In the entries below, find the lines with the word "schema" and copy them.

====

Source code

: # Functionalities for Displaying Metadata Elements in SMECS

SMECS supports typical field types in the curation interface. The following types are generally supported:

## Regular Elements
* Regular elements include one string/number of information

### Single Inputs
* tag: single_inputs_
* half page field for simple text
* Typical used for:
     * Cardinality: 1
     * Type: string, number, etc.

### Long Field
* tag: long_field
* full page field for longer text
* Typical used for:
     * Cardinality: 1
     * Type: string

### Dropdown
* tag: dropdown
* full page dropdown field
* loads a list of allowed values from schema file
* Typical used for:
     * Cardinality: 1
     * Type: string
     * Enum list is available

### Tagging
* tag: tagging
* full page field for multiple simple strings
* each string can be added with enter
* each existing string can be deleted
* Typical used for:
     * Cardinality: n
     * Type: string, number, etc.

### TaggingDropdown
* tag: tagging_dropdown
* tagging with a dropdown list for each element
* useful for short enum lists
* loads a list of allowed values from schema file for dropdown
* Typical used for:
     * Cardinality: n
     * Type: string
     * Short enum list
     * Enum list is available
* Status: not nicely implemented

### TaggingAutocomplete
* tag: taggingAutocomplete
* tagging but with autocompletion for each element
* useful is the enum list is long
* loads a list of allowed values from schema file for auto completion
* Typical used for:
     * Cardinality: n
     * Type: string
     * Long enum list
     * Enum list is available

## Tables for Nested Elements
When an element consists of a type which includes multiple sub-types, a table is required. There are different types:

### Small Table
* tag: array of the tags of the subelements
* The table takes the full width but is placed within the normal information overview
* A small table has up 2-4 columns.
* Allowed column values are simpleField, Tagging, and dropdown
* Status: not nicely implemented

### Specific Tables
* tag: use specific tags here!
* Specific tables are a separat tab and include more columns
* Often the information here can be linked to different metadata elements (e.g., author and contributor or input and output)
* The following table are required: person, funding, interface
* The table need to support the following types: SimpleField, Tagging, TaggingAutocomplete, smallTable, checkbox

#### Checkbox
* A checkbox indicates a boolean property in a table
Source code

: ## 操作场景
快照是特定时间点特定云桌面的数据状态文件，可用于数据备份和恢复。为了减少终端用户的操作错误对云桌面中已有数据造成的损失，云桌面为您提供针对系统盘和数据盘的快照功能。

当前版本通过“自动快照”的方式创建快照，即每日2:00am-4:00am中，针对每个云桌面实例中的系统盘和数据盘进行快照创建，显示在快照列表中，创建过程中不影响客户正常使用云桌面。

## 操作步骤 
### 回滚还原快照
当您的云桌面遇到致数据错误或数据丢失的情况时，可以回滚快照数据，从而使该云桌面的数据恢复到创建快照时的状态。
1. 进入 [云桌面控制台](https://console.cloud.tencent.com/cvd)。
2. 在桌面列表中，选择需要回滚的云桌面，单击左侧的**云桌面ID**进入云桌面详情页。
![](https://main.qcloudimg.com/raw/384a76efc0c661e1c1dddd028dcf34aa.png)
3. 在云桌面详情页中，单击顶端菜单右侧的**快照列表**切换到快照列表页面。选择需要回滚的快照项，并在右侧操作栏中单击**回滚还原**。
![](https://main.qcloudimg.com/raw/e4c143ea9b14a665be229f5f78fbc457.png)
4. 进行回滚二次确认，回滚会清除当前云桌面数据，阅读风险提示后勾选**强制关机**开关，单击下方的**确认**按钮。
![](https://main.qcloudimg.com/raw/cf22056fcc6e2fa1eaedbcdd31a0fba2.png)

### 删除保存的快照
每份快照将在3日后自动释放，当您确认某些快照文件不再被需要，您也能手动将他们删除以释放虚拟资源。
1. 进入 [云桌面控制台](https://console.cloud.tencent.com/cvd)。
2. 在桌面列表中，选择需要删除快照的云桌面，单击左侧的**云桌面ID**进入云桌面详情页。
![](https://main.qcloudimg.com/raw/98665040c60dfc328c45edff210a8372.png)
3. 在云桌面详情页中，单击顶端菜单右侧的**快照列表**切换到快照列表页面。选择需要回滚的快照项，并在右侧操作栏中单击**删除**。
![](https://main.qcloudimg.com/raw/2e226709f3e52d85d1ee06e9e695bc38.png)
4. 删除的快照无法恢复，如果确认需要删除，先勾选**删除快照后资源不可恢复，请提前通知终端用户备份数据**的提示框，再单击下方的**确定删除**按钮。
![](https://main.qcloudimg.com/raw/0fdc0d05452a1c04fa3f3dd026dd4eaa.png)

====

● **RESULT OF THE EXERCISE**
* loads a list of allowed values from schema file
* loads a list of allowed values from schema file for dropdown
* loads a list of allowed values from schema file for auto completion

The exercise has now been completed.